(Collected data)
*** Block opens ***

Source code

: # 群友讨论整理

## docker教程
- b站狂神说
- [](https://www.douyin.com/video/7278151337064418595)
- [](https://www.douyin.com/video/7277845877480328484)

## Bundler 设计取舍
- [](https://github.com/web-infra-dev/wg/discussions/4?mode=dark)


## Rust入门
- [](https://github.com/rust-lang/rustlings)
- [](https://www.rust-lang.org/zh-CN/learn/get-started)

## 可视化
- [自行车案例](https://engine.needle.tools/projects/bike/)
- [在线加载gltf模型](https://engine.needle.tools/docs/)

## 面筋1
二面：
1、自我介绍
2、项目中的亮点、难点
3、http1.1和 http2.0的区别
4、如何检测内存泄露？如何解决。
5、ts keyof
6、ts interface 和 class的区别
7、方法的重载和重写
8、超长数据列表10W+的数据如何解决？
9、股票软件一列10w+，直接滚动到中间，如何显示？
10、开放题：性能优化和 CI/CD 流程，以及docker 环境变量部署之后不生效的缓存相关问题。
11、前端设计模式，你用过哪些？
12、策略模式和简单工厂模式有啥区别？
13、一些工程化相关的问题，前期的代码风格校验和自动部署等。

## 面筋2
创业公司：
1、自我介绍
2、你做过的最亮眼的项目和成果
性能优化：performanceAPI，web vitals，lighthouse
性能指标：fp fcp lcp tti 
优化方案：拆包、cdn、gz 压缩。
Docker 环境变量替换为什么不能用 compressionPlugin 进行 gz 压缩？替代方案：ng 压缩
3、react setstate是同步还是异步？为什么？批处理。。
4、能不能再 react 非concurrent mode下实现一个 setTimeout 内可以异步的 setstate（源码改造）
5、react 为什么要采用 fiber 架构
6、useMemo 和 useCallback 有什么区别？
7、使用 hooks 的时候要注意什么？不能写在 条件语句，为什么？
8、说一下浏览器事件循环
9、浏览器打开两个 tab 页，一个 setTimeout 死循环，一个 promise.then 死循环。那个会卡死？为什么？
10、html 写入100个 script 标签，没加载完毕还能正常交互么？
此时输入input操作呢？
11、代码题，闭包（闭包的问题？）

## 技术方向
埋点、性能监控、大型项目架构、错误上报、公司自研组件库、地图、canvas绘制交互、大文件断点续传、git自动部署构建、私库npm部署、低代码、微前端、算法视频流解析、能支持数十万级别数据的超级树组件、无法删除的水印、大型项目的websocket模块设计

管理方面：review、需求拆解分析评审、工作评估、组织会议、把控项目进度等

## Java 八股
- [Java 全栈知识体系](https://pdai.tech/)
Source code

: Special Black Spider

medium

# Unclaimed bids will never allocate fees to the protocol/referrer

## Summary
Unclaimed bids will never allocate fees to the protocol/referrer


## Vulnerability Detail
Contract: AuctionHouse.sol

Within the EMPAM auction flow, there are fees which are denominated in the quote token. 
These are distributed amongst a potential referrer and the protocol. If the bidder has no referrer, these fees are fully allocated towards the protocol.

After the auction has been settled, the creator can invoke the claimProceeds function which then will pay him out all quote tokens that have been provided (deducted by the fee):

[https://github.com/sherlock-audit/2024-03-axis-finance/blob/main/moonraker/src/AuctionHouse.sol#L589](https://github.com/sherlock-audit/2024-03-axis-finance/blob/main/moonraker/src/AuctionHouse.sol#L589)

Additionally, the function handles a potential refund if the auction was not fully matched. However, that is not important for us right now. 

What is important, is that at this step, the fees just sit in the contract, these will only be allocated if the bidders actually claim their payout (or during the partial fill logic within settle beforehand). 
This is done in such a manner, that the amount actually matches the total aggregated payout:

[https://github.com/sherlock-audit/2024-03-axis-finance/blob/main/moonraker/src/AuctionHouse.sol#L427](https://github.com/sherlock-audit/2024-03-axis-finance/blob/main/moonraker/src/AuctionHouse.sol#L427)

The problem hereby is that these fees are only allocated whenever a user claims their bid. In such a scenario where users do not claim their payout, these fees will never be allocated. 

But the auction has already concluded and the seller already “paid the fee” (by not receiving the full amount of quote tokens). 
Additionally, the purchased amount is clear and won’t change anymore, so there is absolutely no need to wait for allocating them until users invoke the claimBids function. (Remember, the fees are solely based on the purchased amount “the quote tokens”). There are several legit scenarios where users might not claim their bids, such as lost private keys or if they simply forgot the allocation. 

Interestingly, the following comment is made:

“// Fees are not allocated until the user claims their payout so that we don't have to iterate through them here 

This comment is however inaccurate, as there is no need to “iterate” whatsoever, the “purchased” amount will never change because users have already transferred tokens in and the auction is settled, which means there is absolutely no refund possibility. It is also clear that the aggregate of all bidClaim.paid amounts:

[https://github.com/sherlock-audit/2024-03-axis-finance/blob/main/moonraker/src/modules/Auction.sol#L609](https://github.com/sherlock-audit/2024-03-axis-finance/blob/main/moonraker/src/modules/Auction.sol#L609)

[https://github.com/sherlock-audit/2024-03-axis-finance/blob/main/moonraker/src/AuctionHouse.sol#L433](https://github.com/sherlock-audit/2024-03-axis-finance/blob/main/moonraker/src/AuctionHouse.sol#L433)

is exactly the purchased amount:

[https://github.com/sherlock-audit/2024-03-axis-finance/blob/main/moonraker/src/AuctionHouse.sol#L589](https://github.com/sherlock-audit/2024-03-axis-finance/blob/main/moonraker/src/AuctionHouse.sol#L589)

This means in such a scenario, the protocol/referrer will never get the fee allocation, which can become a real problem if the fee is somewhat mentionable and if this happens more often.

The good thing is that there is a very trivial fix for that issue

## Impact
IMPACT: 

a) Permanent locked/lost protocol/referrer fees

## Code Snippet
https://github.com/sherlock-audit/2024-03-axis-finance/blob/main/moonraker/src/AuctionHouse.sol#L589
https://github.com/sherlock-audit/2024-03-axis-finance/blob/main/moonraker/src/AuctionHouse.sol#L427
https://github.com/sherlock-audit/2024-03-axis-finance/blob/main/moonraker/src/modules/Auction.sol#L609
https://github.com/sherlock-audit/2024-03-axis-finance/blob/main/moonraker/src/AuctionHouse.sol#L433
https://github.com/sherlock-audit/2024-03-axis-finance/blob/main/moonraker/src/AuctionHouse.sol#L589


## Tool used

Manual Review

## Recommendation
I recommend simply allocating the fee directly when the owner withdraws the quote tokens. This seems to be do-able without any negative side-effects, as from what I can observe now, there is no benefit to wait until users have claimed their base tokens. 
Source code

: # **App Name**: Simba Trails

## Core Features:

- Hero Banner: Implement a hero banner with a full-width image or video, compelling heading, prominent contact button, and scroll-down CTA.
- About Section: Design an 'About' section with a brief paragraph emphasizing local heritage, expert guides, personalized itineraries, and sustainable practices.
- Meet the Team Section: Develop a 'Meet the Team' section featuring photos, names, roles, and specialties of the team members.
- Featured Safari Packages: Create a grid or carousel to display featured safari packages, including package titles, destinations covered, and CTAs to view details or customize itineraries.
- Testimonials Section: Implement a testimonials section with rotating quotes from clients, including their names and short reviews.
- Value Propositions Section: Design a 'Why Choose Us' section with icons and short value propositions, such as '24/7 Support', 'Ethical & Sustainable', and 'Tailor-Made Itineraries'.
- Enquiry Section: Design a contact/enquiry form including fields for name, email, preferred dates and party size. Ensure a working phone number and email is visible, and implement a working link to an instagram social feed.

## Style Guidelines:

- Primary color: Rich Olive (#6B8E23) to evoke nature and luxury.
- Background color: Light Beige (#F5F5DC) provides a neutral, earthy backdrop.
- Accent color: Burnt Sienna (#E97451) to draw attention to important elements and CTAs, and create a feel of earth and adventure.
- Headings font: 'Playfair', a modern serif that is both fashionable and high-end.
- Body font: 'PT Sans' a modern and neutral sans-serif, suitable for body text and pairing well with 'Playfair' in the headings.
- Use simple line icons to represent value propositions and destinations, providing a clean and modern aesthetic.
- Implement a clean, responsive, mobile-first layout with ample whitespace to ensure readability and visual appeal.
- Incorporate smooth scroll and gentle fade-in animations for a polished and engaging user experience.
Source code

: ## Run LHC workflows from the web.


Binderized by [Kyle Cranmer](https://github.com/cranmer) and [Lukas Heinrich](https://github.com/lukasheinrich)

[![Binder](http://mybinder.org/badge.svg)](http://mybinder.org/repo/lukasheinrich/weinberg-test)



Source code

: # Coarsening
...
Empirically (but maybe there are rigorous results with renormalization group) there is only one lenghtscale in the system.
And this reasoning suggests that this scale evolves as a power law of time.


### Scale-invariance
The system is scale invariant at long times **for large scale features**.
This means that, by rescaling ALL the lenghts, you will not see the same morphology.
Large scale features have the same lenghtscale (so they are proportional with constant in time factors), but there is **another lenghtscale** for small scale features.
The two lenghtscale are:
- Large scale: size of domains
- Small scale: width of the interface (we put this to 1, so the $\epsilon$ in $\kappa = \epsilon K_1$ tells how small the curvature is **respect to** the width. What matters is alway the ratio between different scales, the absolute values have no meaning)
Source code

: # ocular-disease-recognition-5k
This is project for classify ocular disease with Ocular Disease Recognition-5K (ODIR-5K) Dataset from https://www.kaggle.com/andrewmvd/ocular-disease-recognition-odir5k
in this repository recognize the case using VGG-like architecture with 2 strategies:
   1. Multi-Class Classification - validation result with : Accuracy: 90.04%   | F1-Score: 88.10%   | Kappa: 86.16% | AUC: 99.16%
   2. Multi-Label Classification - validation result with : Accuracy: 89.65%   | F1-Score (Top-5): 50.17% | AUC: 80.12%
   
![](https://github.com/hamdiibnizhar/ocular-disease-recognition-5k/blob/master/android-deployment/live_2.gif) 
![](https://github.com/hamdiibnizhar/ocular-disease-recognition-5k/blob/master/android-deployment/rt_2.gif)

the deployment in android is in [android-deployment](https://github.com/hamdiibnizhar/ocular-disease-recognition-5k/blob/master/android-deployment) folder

*** Block closes ***

▶ _EXERCISE REQUIREMENTS_
Starting at the top of the data above, repeat every line exactly until the line containing "性能优化：performan" has been given, then stop.

▶ _SOLVED EXERCISE_
Source code

: # 群友讨论整理

## docker教程
- b站狂神说
- [](https://www.douyin.com/video/7278151337064418595)
- [](https://www.douyin.com/video/7277845877480328484)

## Bundler 设计取舍
- [](https://github.com/web-infra-dev/wg/discussions/4?mode=dark)


## Rust入门
- [](https://github.com/rust-lang/rustlings)
- [](https://www.rust-lang.org/zh-CN/learn/get-started)

## 可视化
- [自行车案例](https://engine.needle.tools/projects/bike/)
- [在线加载gltf模型](https://engine.needle.tools/docs/)

## 面筋1
二面：
1、自我介绍
2、项目中的亮点、难点
3、http1.1和 http2.0的区别
4、如何检测内存泄露？如何解决。
5、ts keyof
6、ts interface 和 class的区别
7、方法的重载和重写
8、超长数据列表10W+的数据如何解决？
9、股票软件一列10w+，直接滚动到中间，如何显示？
10、开放题：性能优化和 CI/CD 流程，以及docker 环境变量部署之后不生效的缓存相关问题。
11、前端设计模式，你用过哪些？
12、策略模式和简单工厂模式有啥区别？
13、一些工程化相关的问题，前期的代码风格校验和自动部署等。

## 面筋2
创业公司：
1、自我介绍
2、你做过的最亮眼的项目和成果
性能优化：performanceAPI，web vitals，lighthouse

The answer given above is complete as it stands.